*** Opening of Recorded information ***

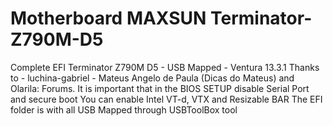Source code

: # Motherboard MAXSUN Terminator-Z790M-D5
Complete EFI Terminator Z790M D5 - USB Mapped - Ventura 13.3.1
Thanks to - luchina-gabriel - Mateus Angelo de Paula (Dicas do Mateus) and Olarila: Forums.
It is important that in the BIOS SETUP disable Serial Port and secure boot
You can enable Intel VT-d, VTX and Resizable BAR
The EFI folder is with all USB Mapped through USBToolBox tool
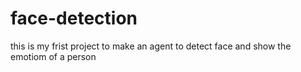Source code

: # face-detection
this is my frist project to make an  agent to detect face and show the emotiom of a  person 
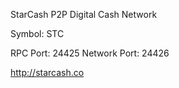 StarCash P2P Digital Cash Network

Symbol: STC

RPC Port: 24425
Network Port: 24426

http://starcash.co
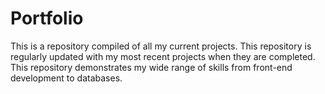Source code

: # Portfolio
This is a repository compiled of all my current projects. This repository is regularly updated with my most recent projects when they are completed. This repository demonstrates my wide range of skills from front-end development to databases. 


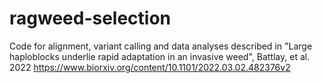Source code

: # ragweed-selection
Code for alignment, variant calling and data analyses described in "Large haploblocks underlie rapid adaptation in an invasive weed", Battlay, et al. 2022 https://www.biorxiv.org/content/10.1101/2022.03.02.482376v2
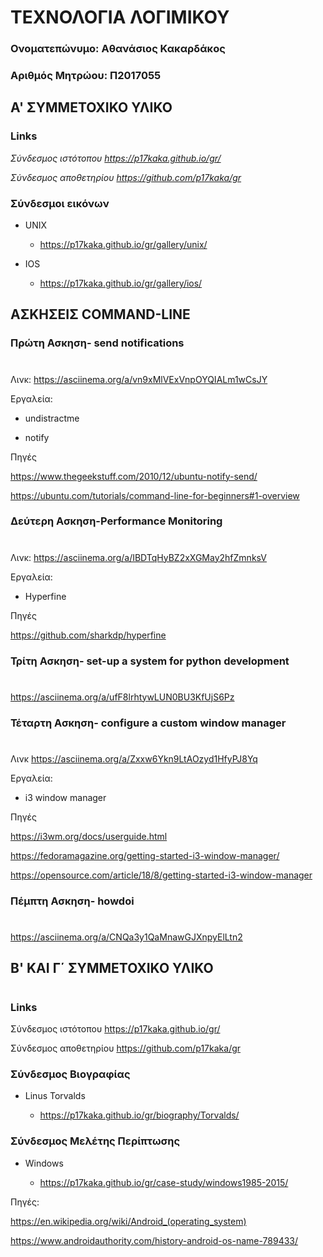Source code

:# ΤΕΧΝΟΛΟΓΙΑ ΛΟΓΙΜΙΚΟΥ

### Ονοματεπώνυμο: Αθανάσιος Κακαρδάκος
### Αριθμός Μητρώου: Π2017055


## A' ΣΥΜΜΕΤΟΧΙΚΟ ΥΛΙΚΟ 

### Links

*Σύνδεσμος ιστότοπου https://p17kaka.github.io/gr/*

*Σύνδεσμος αποθετηρίου https://github.com/p17kaka/gr*


### Σύνδεσμοι εικόνων

* UNIX

  * https://p17kaka.github.io/gr/gallery/unix/

* IOS

  * https://p17kaka.github.io/gr/gallery/ios/



## ΑΣΚΗΣΕΙΣ COMMAND-LINE

 
 
 ### Πρώτη Ασκηση- send notifications
 #
 Λινκ:   https://asciinema.org/a/vn9xMlVExVnpOYQIALm1wCsJY

 Εργαλεία:
 
 - undistractme
 
 - notify
 
 
 
 Πηγές
 
 https://www.thegeekstuff.com/2010/12/ubuntu-notify-send/
 
 https://ubuntu.com/tutorials/command-line-for-beginners#1-overview


### Δεύτερη Ασκηση-Performance Monitoring
#
Λινκ:  https://asciinema.org/a/IBDTqHyBZ2xXGMay2hfZmnksV

Εργαλεία: 

- Hyperfine


Πηγές

https://github.com/sharkdp/hyperfine


### Τρίτη Ασκηση- set-up a system for python development
#
https://asciinema.org/a/ufF8lrhtywLUN0BU3KfUjS6Pz
### Τέταρτη Ασκηση- configure a custom window manager
#
Λινκ  https://asciinema.org/a/Zxxw6Ykn9LtAOzyd1HfyPJ8Yq

Εργαλεία:

- i3 window manager




Πηγές

https://i3wm.org/docs/userguide.html

https://fedoramagazine.org/getting-started-i3-window-manager/

https://opensource.com/article/18/8/getting-started-i3-window-manager


### Πέμπτη Ασκηση- howdoi
#
https://asciinema.org/a/CNQa3y1QaMnawGJXnpyElLtn2


## Β' ΚΑΙ Γ΄ ΣΥΜΜΕΤΟΧΙΚΟ ΥΛΙΚΟ 
#
### Links

Σύνδεσμος ιστότοπου https://p17kaka.github.io/gr/

Σύνδεσμος αποθετηρίου https://github.com/p17kaka/gr


### Σύνδεσμος Βιογραφίας

* Linus Torvalds

  * https://p17kaka.github.io/gr/biography/Torvalds/

### Σύνδεσμος Μελέτης Περίπτωσης

* Windows

  * https://p17kaka.github.io/gr/case-study/windows1985-2015/
  
Πηγές:

https://en.wikipedia.org/wiki/Android_(operating_system)

https://www.androidauthority.com/history-android-os-name-789433/



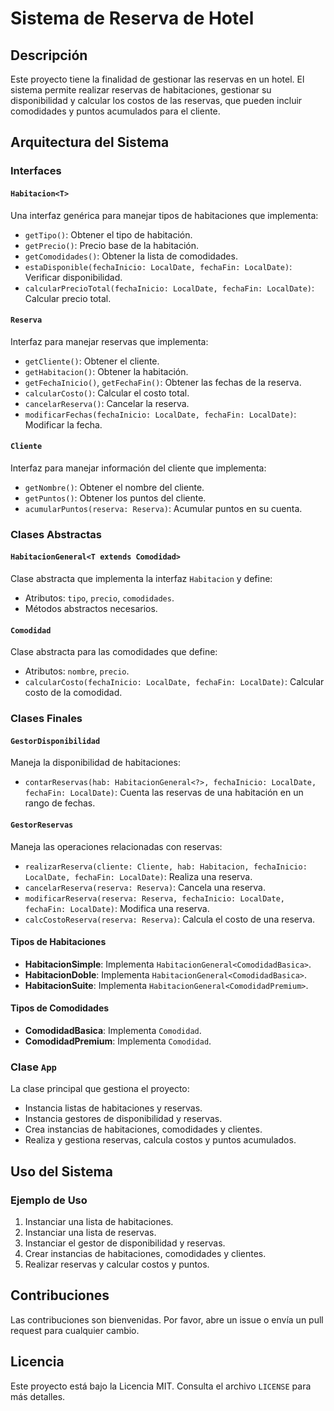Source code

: # Sistema de Reserva de Hotel

## Descripción
Este proyecto tiene la finalidad de gestionar las reservas en un hotel. El sistema permite realizar reservas de habitaciones, gestionar su disponibilidad y calcular los costos de las reservas, que pueden incluir comodidades y puntos acumulados para el cliente.

## Arquitectura del Sistema

### Interfaces

#### `Habitacion<T>`
Una interfaz genérica para manejar tipos de habitaciones que implementa:
- `getTipo()`: Obtener el tipo de habitación.
- `getPrecio()`: Precio base de la habitación.
- `getComodidades()`: Obtener la lista de comodidades.
- `estaDisponible(fechaInicio: LocalDate, fechaFin: LocalDate)`: Verificar disponibilidad.
- `calcularPrecioTotal(fechaInicio: LocalDate, fechaFin: LocalDate)`: Calcular precio total.

#### `Reserva`
Interfaz para manejar reservas que implementa:
- `getCliente()`: Obtener el cliente.
- `getHabitacion()`: Obtener la habitación.
- `getFechaInicio()`, `getFechaFin()`: Obtener las fechas de la reserva.
- `calcularCosto()`: Calcular el costo total.
- `cancelarReserva()`: Cancelar la reserva.
- `modificarFechas(fechaInicio: LocalDate, fechaFin: LocalDate)`: Modificar la fecha.

#### `Cliente`
Interfaz para manejar información del cliente que implementa:
- `getNombre()`: Obtener el nombre del cliente.
- `getPuntos()`: Obtener los puntos del cliente.
- `acumularPuntos(reserva: Reserva)`: Acumular puntos en su cuenta.

### Clases Abstractas

#### `HabitacionGeneral<T extends Comodidad>`
Clase abstracta que implementa la interfaz `Habitacion` y define:
- Atributos: `tipo`, `precio`, `comodidades`.
- Métodos abstractos necesarios.

#### `Comodidad`
Clase abstracta para las comodidades que define:
- Atributos: `nombre`, `precio`.
- `calcularCosto(fechaInicio: LocalDate, fechaFin: LocalDate)`: Calcular costo de la comodidad.

### Clases Finales

#### `GestorDisponibilidad`
Maneja la disponibilidad de habitaciones:
- `contarReservas(hab: HabitacionGeneral<?>, fechaInicio: LocalDate, fechaFin: LocalDate)`: Cuenta las reservas de una habitación en un rango de fechas.

#### `GestorReservas`
Maneja las operaciones relacionadas con reservas:
- `realizarReserva(cliente: Cliente, hab: Habitacion, fechaInicio: LocalDate, fechaFin: LocalDate)`: Realiza una reserva.
- `cancelarReserva(reserva: Reserva)`: Cancela una reserva.
- `modificarReserva(reserva: Reserva, fechaInicio: LocalDate, fechaFin: LocalDate)`: Modifica una reserva.
- `calcCostoReserva(reserva: Reserva)`: Calcula el costo de una reserva.

#### Tipos de Habitaciones
- **HabitacionSimple**: Implementa `HabitacionGeneral<ComodidadBasica>`.
- **HabitacionDoble**: Implementa `HabitacionGeneral<ComodidadBasica>`.
- **HabitacionSuite**: Implementa `HabitacionGeneral<ComodidadPremium>`.

#### Tipos de Comodidades
- **ComodidadBasica**: Implementa `Comodidad`.
- **ComodidadPremium**: Implementa `Comodidad`.

### Clase `App`
La clase principal que gestiona el proyecto:
- Instancia listas de habitaciones y reservas.
- Instancia gestores de disponibilidad y reservas.
- Crea instancias de habitaciones, comodidades y clientes.
- Realiza y gestiona reservas, calcula costos y puntos acumulados.

## Uso del Sistema

### Ejemplo de Uso
1. Instanciar una lista de habitaciones.
2. Instanciar una lista de reservas.
3. Instanciar el gestor de disponibilidad y reservas.
4. Crear instancias de habitaciones, comodidades y clientes.
5. Realizar reservas y calcular costos y puntos.

## Contribuciones
Las contribuciones son bienvenidas. Por favor, abre un issue o envía un pull request para cualquier cambio.

## Licencia
Este proyecto está bajo la Licencia MIT. Consulta el archivo `LICENSE` para más detalles.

*** Close of Recorded information ***

To do ▸
What you return must be the lines above that run from the line with "Interfaz para manejar reservas" to the line with "nombre del cliente.", inclusive, each copied exactly.

Answer for this exercise ▸
Interfaz para manejar reservas que implementa:
- `getCliente()`: Obtener el cliente.
- `getHabitacion()`: Obtener la habitación.
- `getFechaInicio()`, `getFechaFin()`: Obtener las fechas de la reserva.
- `calcularCosto()`: Calcular el costo total.
- `cancelarReserva()`: Cancelar la reserva.
- `modificarFechas(fechaInicio: LocalDate, fechaFin: LocalDate)`: Modificar la fecha.

#### `Cliente`
Interfaz para manejar información del cliente que implementa:
- `getNombre()`: Obtener el nombre del cliente.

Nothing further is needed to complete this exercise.